Trump asserted that the executive order violated the Constitution. Once in office, he tried to save it and make it Constitutional, by having Congress encode the program into law. He also said he would sign DACA legislation as long as Congress also funded the border wall.
The young illegal immigrants’ temporary legal status begins expiring on March 5. More than 690,000 young people would be affected.
A Messy Fight
Congressional leaders met with Trump last Wednesday to see if they could come to an agreement on DACA. Democrats wanted to expand DACA, by passing the so-called DREAM Act. That would give the young immigrants’ relatives temporary status as well, and provide a path to citizenship for them and their relatives.
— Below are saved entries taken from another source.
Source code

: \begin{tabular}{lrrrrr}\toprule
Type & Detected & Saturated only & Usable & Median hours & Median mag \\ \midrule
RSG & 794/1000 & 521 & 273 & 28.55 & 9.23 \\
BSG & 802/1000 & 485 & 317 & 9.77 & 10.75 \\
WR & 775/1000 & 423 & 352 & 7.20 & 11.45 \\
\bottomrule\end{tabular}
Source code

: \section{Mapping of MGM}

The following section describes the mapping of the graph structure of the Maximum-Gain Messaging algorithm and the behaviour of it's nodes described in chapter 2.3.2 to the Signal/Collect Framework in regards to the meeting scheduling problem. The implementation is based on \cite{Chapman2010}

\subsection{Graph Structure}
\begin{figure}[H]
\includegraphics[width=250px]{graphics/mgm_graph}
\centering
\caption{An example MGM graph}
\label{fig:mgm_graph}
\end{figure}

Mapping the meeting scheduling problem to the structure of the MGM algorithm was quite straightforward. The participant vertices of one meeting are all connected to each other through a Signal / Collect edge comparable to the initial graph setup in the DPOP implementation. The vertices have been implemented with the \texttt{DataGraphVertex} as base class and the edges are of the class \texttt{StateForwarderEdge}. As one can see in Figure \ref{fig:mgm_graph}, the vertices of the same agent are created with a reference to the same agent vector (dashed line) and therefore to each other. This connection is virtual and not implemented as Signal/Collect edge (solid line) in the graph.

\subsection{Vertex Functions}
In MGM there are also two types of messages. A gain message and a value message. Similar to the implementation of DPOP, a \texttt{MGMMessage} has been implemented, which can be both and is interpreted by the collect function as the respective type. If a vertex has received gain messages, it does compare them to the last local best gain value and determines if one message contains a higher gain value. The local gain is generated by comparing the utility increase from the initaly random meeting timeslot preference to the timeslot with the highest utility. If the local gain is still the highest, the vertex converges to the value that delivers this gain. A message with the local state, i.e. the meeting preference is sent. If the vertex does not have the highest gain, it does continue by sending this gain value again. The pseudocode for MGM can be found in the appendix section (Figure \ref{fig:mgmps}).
Trump refused. He does not want the program expanded to include “chain migration.” He prefers a merit-based system that favors higher-skilled workers.
Talks fell apart. Trump was accused of insulting third-world countries like Haiti. Senate Democrats seized on the incident and said they would refuse to agree on a short-term budget solution, known as a Continuing Resolution, if Trump did not agree to expand DACA. Without the CR, the government would “shut down.”
Democrats forced a shutdown that lasted from late Friday night through Monday. It proved rather toothless. Urgent services were not curtailed and even some non-urgent items like federal monuments were kept open.
Senate Democrats finally caved and voted for the 3-week CR when the GOP agreed to bring DACA up for a vote no later than February 8. The problem may not be resolved, however. The Republicans don’t know what the president wants. Democrats and Republicans so far cannot agree on the language of DACA and on tying DACA to funding for the border wall.
The Democrats want to include amnesty in DACA. Republicans and Trump appear resolved not to cave in on a DACA expansion.
Federal Court Wrinkle
Adding a wrinkle to things, on January 9, a federal district court judge in California issued a preliminary injunction halting the expiration of the DACA program. Trump’s DOJ immediately filed a petition for review with the Supreme Court. However, the DOJ did not ask the court to put the judge’s order on hold while waiting review. This allows the DACA program to continue in the interim. If the Supreme Court accepts the case, it will likely take several weeks to rule on it.
The program is controversial in part because some people covered by it grew up knowing their home country well enough to return now. Many frequently went back and forth between the U.S. and Mexico. They learned Spanish as their primary language.
Conservative opponents of the program point out that letting them remain makes border control much more difficult. It encourages people to get into the country in the hope their children will be able to stay. Even if their being illegal isn’t their fault, they’re still illegal immigrants.
Congress will likely pass DACA. But Republicans appear determined to get their border wall funding in exchange. Trump is also pushing for changes to asylum, mandatory worker verification and ending the visa diversity lottery.